Sitting en banc, the Court of Appeals affirmed the dismissal of Forbes’ statutory claim, holding that he had failed to exhaust his administrative remedies. The court reversed, however, the dismissal of Forbes’ First Amendment claim. Observing that AETC is a state actor, the court held Forbes had “a qualified right of access created by AETN’s sponsorship of a debate, and that AETN must have [had] a legitimate reason to exclude him strong enough to survive First Amendment scrutiny.” Forbes v. Arkansas Ed. Television Network Foundation, 22 F. 3d 1423, 1428 (CA8), cert. denied, 513 U. S. 995 (1994), 514 U. S. 1110 (1995). Because AETC had not yet filed an answer to Forbes’ complaint, it had not given any reason for excluding him from the debate, and the Court of Appeals remanded the action for further proceedings.
On remand, the District Court found as a matter of law that the debate was a nonpublic forum, and the issue became whether Forbes’ views were the reason for his exclusion. At trial, AETC professional staff testified Forbes was excluded because he lacked any campaign organization, had not generated appreciable voter support, and was not regarded as a serious candidate by the press covering the election. The jury made express findings that AETC’s decision to ex-*672elude Forbes had not been influenced by political pressure or disagreement with his views. The District Court entered judgment for AETC.

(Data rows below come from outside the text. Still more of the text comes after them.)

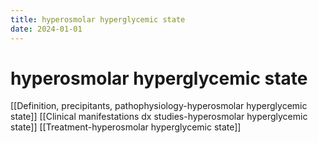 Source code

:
 ```yaml
---
title: hyperosmolar hyperglycemic state
date: 2024-01-01
---
```

# hyperosmolar hyperglycemic state

[[Definition, precipitants, pathophysiology-hyperosmolar hyperglycemic state]]
[[Clinical manifestations  dx studies-hyperosmolar hyperglycemic state]]
[[Treatment-hyperosmolar hyperglycemic state]]
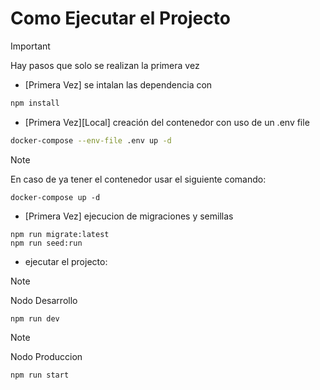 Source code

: # Como Ejecutar el Projecto

> [!IMPORTANT]
> Hay pasos que solo se realizan la primera vez

- [Primera Vez] se intalan las dependencia con
```bash
npm install
```
- [Primera Vez][Local] creación del contenedor con uso de un .env file
```bash
docker-compose --env-file .env up -d
```
> [!NOTE]
> En caso de ya tener el contenedor usar el siguiente comando:
> ```
> docker-compose up -d
> ```

- [Primera Vez] ejecucion de migraciones y semillas
```
npm run migrate:latest
npm run seed:run
```
- ejecutar el projecto:
  
> [!NOTE]
>  Nodo Desarrollo
> ```
> npm run dev
> ```

> [!NOTE]
>  Nodo Produccion
> ```
> npm run start
> ``` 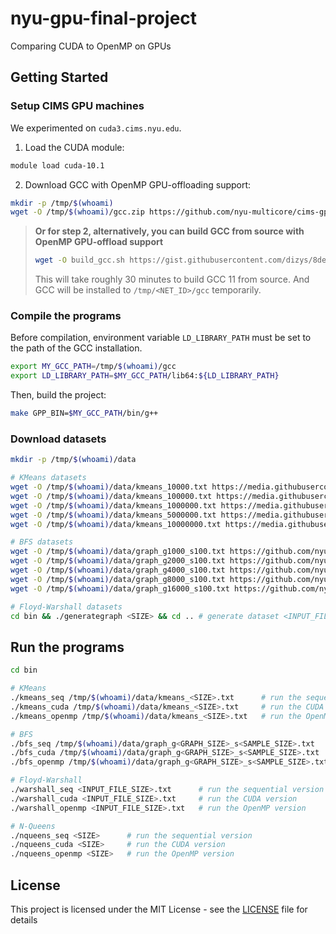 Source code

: # nyu-gpu-final-project

Comparing CUDA to OpenMP on GPUs

## Getting Started

### Setup CIMS GPU machines

We experimented on `cuda3.cims.nyu.edu`.

1. Load the CUDA module:

```bash
module load cuda-10.1
```

2. Download GCC with OpenMP GPU-offloading support:

```bash
mkdir -p /tmp/$(whoami)
wget -O /tmp/$(whoami)/gcc.zip https://github.com/nyu-multicore/cims-gpu/releases/download/gcc/gcc-11.3.1_cims_gpu_offload_22112501.zip && unzip /tmp/$(whoami)/gcc.zip -d /tmp/$(whoami) && rm -f /tmp/$(whoami)/gcc.zip
```

> **Or for step 2, alternatively, you can build GCC from source with OpenMP GPU-offload support**
>
> ```bash
> wget -O build_gcc.sh https://gist.githubusercontent.com/dizys/8dedbe94439b91d759b6c1e6e316d542/raw/3ddbd8def8cc5bc7ce42549317820df16daf9e96/build_gcc_with_offload.sh && sh build_gcc.sh && rm -f build_gcc.sh
> ```
>
> This will take roughly 30 minutes to build GCC 11 from source. And GCC will be installed to `/tmp/<NET_ID>/gcc` temporarily.

### Compile the programs

Before compilation, environment variable `LD_LIBRARY_PATH` must be set to the path of the GCC installation.

```bash
export MY_GCC_PATH=/tmp/$(whoami)/gcc
export LD_LIBRARY_PATH=$MY_GCC_PATH/lib64:${LD_LIBRARY_PATH}
```

Then, build the project:

```bash
make GPP_BIN=$MY_GCC_PATH/bin/g++
```

### Download datasets

```bash
mkdir -p /tmp/$(whoami)/data

# KMeans datasets
wget -O /tmp/$(whoami)/data/kmeans_10000.txt https://media.githubusercontent.com/media/nyu-multicore/k-means/main/data/dataset-10000.txt
wget -O /tmp/$(whoami)/data/kmeans_100000.txt https://media.githubusercontent.com/media/nyu-multicore/k-means/main/data/dataset-100000.txt
wget -O /tmp/$(whoami)/data/kmeans_1000000.txt https://media.githubusercontent.com/media/nyu-multicore/k-means/main/data/dataset-1000000.txt
wget -O /tmp/$(whoami)/data/kmeans_5000000.txt https://media.githubusercontent.com/media/nyu-multicore/k-means/main/data/dataset-5000000.txt
wget -O /tmp/$(whoami)/data/kmeans_10000000.txt https://media.githubusercontent.com/media/nyu-multicore/k-means/main/data/dataset-10000000.txt

# BFS datasets
wget -O /tmp/$(whoami)/data/graph_g1000_s100.txt https://github.com/nyu-multicore/cims-gpu/releases/download/bfs-data/graph_g1000_s100.txt
wget -O /tmp/$(whoami)/data/graph_g2000_s100.txt https://github.com/nyu-multicore/cims-gpu/releases/download/bfs-data/graph_g2000_s100.txt
wget -O /tmp/$(whoami)/data/graph_g4000_s100.txt https://github.com/nyu-multicore/cims-gpu/releases/download/bfs-data/graph_g4000_s100.txt
wget -O /tmp/$(whoami)/data/graph_g8000_s100.txt https://github.com/nyu-multicore/cims-gpu/releases/download/bfs-data/graph_g8000_s100.txt
wget -O /tmp/$(whoami)/data/graph_g16000_s100.txt https://github.com/nyu-multicore/cims-gpu/releases/download/bfs-data/graph_g16000_s100.txt

# Floyd-Warshall datasets
cd bin && ./generategraph <SIZE> && cd .. # generate dataset <INPUT_FILE_SIZE>.txt
```

## Run the programs

```bash
cd bin

# KMeans
./kmeans_seq /tmp/$(whoami)/data/kmeans_<SIZE>.txt      # run the sequential version
./kmeans_cuda /tmp/$(whoami)/data/kmeans_<SIZE>.txt     # run the CUDA version
./kmeans_openmp /tmp/$(whoami)/data/kmeans_<SIZE>.txt   # run the OpenMP version

# BFS
./bfs_seq /tmp/$(whoami)/data/graph_g<GRAPH_SIZE>_s<SAMPLE_SIZE>.txt      # run the sequential version
./bfs_cuda /tmp/$(whoami)/data/graph_g<GRAPH_SIZE>_s<SAMPLE_SIZE>.txt     # run the CUDA version
./bfs_openmp /tmp/$(whoami)/data/graph_g<GRAPH_SIZE>_s<SAMPLE_SIZE>.txt   # run the OpenMP version

# Floyd-Warshall
./warshall_seq <INPUT_FILE_SIZE>.txt      # run the sequential version
./warshall_cuda <INPUT_FILE_SIZE>.txt     # run the CUDA version
./warshall_openmp <INPUT_FILE_SIZE>.txt   # run the OpenMP version

# N-Queens
./nqueens_seq <SIZE>      # run the sequential version
./nqueens_cuda <SIZE>     # run the CUDA version
./nqueens_openmp <SIZE>   # run the OpenMP version
```

## License

This project is licensed under the MIT License - see the [LICENSE](LICENSE) file for details
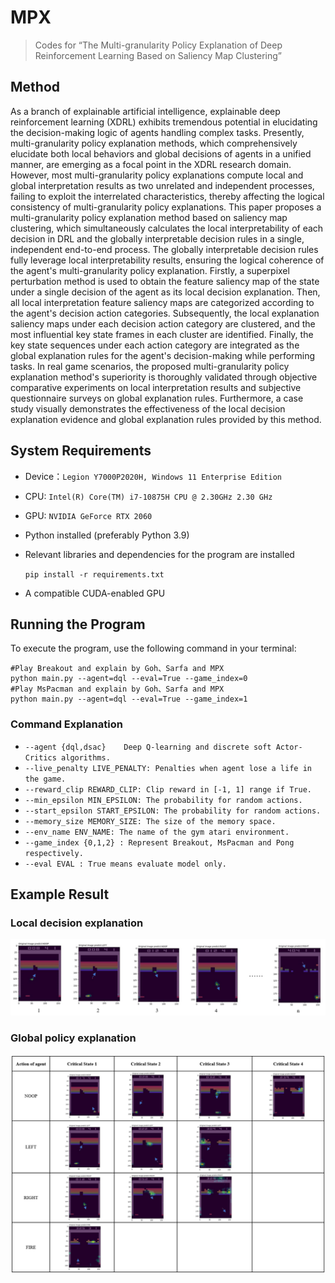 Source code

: # MPX

> Codes for “The Multi-granularity Policy Explanation of Deep Reinforcement Learning Based on Saliency Map Clustering”

## Method 

As a branch of explainable artificial intelligence, explainable deep reinforcement learning (XDRL) exhibits tremendous potential in elucidating the decision-making logic of agents handling complex tasks. Presently, multi-granularity policy explanation methods, which comprehensively elucidate both local behaviors and global decisions of agents in a unified manner, are emerging as a focal point in the XDRL research domain. However, most multi-granularity policy explanations compute local and global interpretation results as two unrelated and independent processes, failing to exploit the interrelated characteristics, thereby affecting the logical consistency of multi-granularity policy explanations. This paper proposes a multi-granularity policy explanation method based on saliency map clustering, which simultaneously calculates the local interpretability of each decision in DRL and the globally interpretable decision rules in a single, independent end-to-end process. The globally interpretable decision rules fully leverage local interpretability results, ensuring the logical coherence of the agent's multi-granularity policy explanation. Firstly, a superpixel perturbation method is used to obtain the feature saliency map of the state under a single decision of the agent as its local decision explanation. Then, all local interpretation feature saliency maps are categorized according to the agent's decision action categories. Subsequently, the local explanation saliency maps under each decision action category are clustered, and the most influential key state frames in each cluster are identified. Finally, the key state sequences under each action category are integrated as the global explanation rules for the agent's decision-making while performing tasks. In real game scenarios, the proposed multi-granularity policy explanation method's superiority is thoroughly validated through objective comparative experiments on local interpretation results and subjective questionnaire surveys on global explanation rules. Furthermore, a case study visually demonstrates the effectiveness of the local decision explanation evidence and global explanation rules provided by this method.

## System Requirements

- Device：`Legion Y7000P2020H, Windows 11 Enterprise Edition`

- CPU: `Intel(R) Core(TM) i7-10875H CPU @ 2.30GHz 2.30 GHz`

- GPU: `NVIDIA GeForce RTX 2060`

- Python installed (preferably Python 3.9)

- Relevant libraries and dependencies for the program are installed

  `pip install -r requirements.txt`

- A compatible CUDA-enabled GPU

## Running the Program

To execute the program, use the following command in your terminal:

```shell
#Play Breakout and explain by Goh、Sarfa and MPX
python main.py --agent=dql --eval=True --game_index=0
#Play MsPacman and explain by Goh、Sarfa and MPX
python main.py --agent=dql --eval=True --game_index=1
```

### Command Explanation

- `--agent {dql,dsac}    Deep Q-learning and discrete soft Actor-Critics algorithms.`
- `--live_penalty LIVE_PENALTY: Penalties when agent lose a life in the game.`
- `--reward_clip REWARD_CLIP: Clip reward in [-1, 1] range if True.`
- `--min_epsilon MIN_EPSILON: The probability for random actions.`
- `--start_epsilon START_EPSILON: The probability for random actions.`
- `--memory_size MEMORY_SIZE: The size of the memory space.`
- `--env_name ENV_NAME: The name of the gym atari environment.`
- `--game_index {0,1,2} : Represent Breakout, MsPacman and Pong respectively.`
- `--eval EVAL : True means evaluate model only.`

## Example Result

### Local decision explanation 



![image-20240810043617394](./result/Local.png)

### Global policy explanation

![image-20240810043712108](./result/Global.png)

The Court of Appeals again reversed. The court acknowledged that AETC’s decision to exclude Forbes “was made in good faith” and was “exactly the kind of journalistic judgment routinely made by newspeople.” 93 F. 3d 497, 505 (CA8 1996). The court asserted, nevertheless, that AETC had “opened its facilities to a particular group — candidates running for the Third District Congressional seat.” Id., at 504. AETC’s action, the court held, made the debate a public forum, to which all candidates “legally qualified to appear on the ballot” had a presumptive right of access. Ibid. Applying strict scrutiny, the court determined that AETC’s assessment of Forbes’ “political viability” was neither a “compelling nor [a] narrowly tailored” reason for excluding him from the debate. Id., at 504-505.
A conflict with the decision of the United States Court of Appeals for the Eleventh Circuit in Chandler v. Georgia Public Telecommunications Comm’n, 917 F. 2d 486 (1990), cert. denied, 502 U. S. 816 (1991), together with the manifest importance of the case, led us to grant certiorari. 520 U. S. 1114 (1997). We now reverse.
II
Forbes has long since abandoned his statutory claims under 47 U. S. C. § 315, and so the issue is whether his exclusion from the debate was consistent with the First Amendment. The Court of Appeals held it was not, applying our public forum precedents. Appearing as amicus curiae in support of petitioner, the United States argues that our forum precedents should be of little relevance in the context of television broadcasting. At the outset, then, it is instructive to ask whether public forum principles apply to the case at all.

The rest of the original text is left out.